The Nor’easters, Northeastern’s award-winning student a cappella group, got the surprise of a lifetime on Sunday when the young vocalists got the opportunity to sing a holiday song for President Barack Obama and the first lady.
All 15 members of the group had traveled to the White House to perform for guests at a holiday party, during which they sang 10 holiday songs and a few contemporary pieces in a 20-minute set. Then they learned their next audience would be the Obamas.
“We were all in shock,” said Jessie Litwin, SSH’16, the group’s business manager. “[The president and first lady] were awesome and so friendly. When we were done singing, they talked to us and asked how finals went.”
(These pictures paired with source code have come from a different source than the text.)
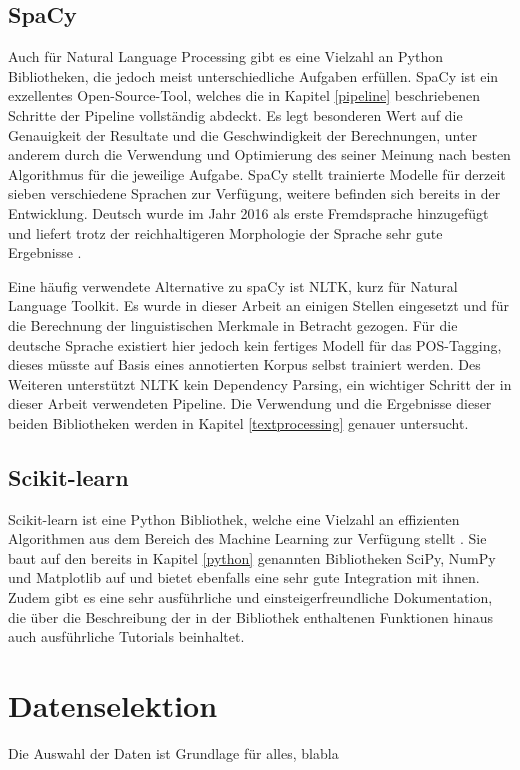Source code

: \subsection{SpaCy}
Auch für Natural Language Processing gibt es eine Vielzahl an Python Bibliotheken, die jedoch meist unterschiedliche Aufgaben erfüllen. SpaCy ist ein exzellentes Open-Source-Tool, welches die in Kapitel \ref{pipeline} beschriebenen Schritte der Pipeline vollständig abdeckt. Es legt besonderen Wert auf die Genauigkeit der Resultate und die Geschwindigkeit der Berechnungen, unter anderem durch die Verwendung und Optimierung des seiner Meinung nach besten Algorithmus für die jeweilige Aufgabe. SpaCy stellt trainierte Modelle für derzeit sieben verschiedene Sprachen zur Verfügung, weitere befinden sich bereits in der Entwicklung. Deutsch wurde im Jahr 2016 als erste Fremdsprache hinzugefügt und liefert trotz der reichhaltigeren Morphologie der Sprache sehr gute Ergebnisse \cite{spacyGerman}.

Eine häufig verwendete Alternative zu spaCy ist NLTK, kurz für Natural Language Toolkit. Es wurde in dieser Arbeit an einigen Stellen eingesetzt und für die Berechnung der linguistischen Merkmale in Betracht gezogen. Für die deutsche Sprache existiert hier jedoch kein fertiges Modell für das POS-Tagging, dieses müsste auf Basis eines annotierten Korpus selbst trainiert werden. Des Weiteren unterstützt NLTK kein Dependency Parsing, ein wichtiger Schritt der in dieser Arbeit verwendeten Pipeline. Die Verwendung und die Ergebnisse dieser beiden Bibliotheken werden in Kapitel \ref{textprocessing} genauer untersucht.

\subsection{Scikit-learn}
Scikit-learn ist eine Python Bibliothek, welche eine Vielzahl an effizienten Algorithmen aus dem Bereich des Machine Learning zur Verfügung stellt \cite{scikit-learn}. Sie baut auf den bereits in Kapitel \ref{python} genannten Bibliotheken SciPy, NumPy und Matplotlib auf und bietet ebenfalls eine sehr gute Integration mit ihnen. Zudem gibt es eine sehr ausführliche und einsteigerfreundliche Dokumentation, die über die Beschreibung der in der Bibliothek enthaltenen Funktionen hinaus auch ausführliche Tutorials beinhaltet.

\section{Datenselektion}
Die Auswahl der Daten ist Grundlage für alles, blabla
The group learned about the opportunity to perform at the White House earlier this semester from fellow Northeastern student Klevis Xharda, who was on co-op in the White House Social Office. The Nor’easters were asked to prepare a 60-second performance in addition to their other set, but they weren’t told why.
Nor’easters President David Crozier, E’14, speculated that the White House wanted to film the shorter performance for future use. It turns out it was for the Obamas. “We were speechless,” Crozier said. “It was just an incredible end to the semester for us.”
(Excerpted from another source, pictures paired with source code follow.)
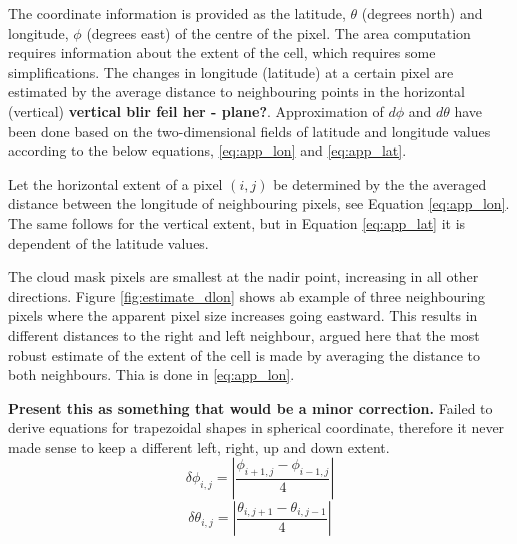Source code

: The coordinate information is provided as the latitude, $\theta$ (degrees north) and longitude, $\phi$ (degrees east) of the centre of the pixel. The area computation requires information about the extent of the cell, which requires some simplifications. The changes in longitude (latitude) at a certain pixel are estimated by the average distance to neighbouring points in the horizontal (vertical) \textbf{vertical blir feil her - plane?}. Approximation of $d\phi$ and $d\theta$ have been done based on the two-dimensional fields of latitude and longitude values according to the below equations, \eqref{eq:app_lon} and  \eqref{eq:app_lat}. 

Let the horizontal extent of a pixel $(i,j)$ be determined by the the averaged distance between the longitude of neighbouring pixels, see Equation \eqref{eq:app_lon}. The same follows for the vertical extent, but in Equation \eqref{eq:app_lat} it is dependent of the latitude values. 

The cloud mask pixels are smallest at the nadir point, increasing in all other directions. Figure \ref{fig:estimate_dlon} shows ab example of three neighbouring pixels where the apparent pixel size increases going eastward. This results in different distances to the right and left neighbour, argued here that the most robust estimate of the extent of the cell is made by averaging the distance to both neighbours. Thia is done in \eqref{eq:app_lon}. 

\textbf{Present this as something that would be a minor correction.}
Failed to derive equations for trapezoidal shapes in spherical coordinate, therefore it never made sense to keep a different left, right, up and down extent. 
\begin{equation} \label{eq:app_lon}
    \delta \phi_{i,j} = \left| \frac{\phi_{i+1,j} - \phi_{i-1, j}}{4} \right|
\end{equation}
\begin{equation} \label{eq:app_lat}
    \delta \theta_{i,j} = \left| \frac{\theta_{i,j+1} - \theta_{i, j-1}}{4} \right|
\end{equation}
The group performed an arrangement of “Joy to the World,” which the Obamas seemed to enjoy. “They were dancing to the music,” Litwin said.
Some group members were nervous in the moments leading up to their performance for the president and his wife, Michelle, but the anxiety quickly dissipated. “I think everyone was too honored to be there to feel nervous,” Litwin said. “They shook all of our hands. It was so cool.”
In preparation for the White House performance, the Nor’easters practiced every day for more than a month and put on another show on Dec. 6. Rehearsing while also studying for finals was a little hectic, Crozier said, but the group made it work.
“We treated the White House performance as the final for our group,” he noted.
Earlier this year, The Nor’easters won top prize at the International Championship of Collegiate A Cappella. Since then, the group has traveled more and performed for a variety of audiences, which now include the president and first lady.
“That win has led to some amazing opportunities,” Crozier said.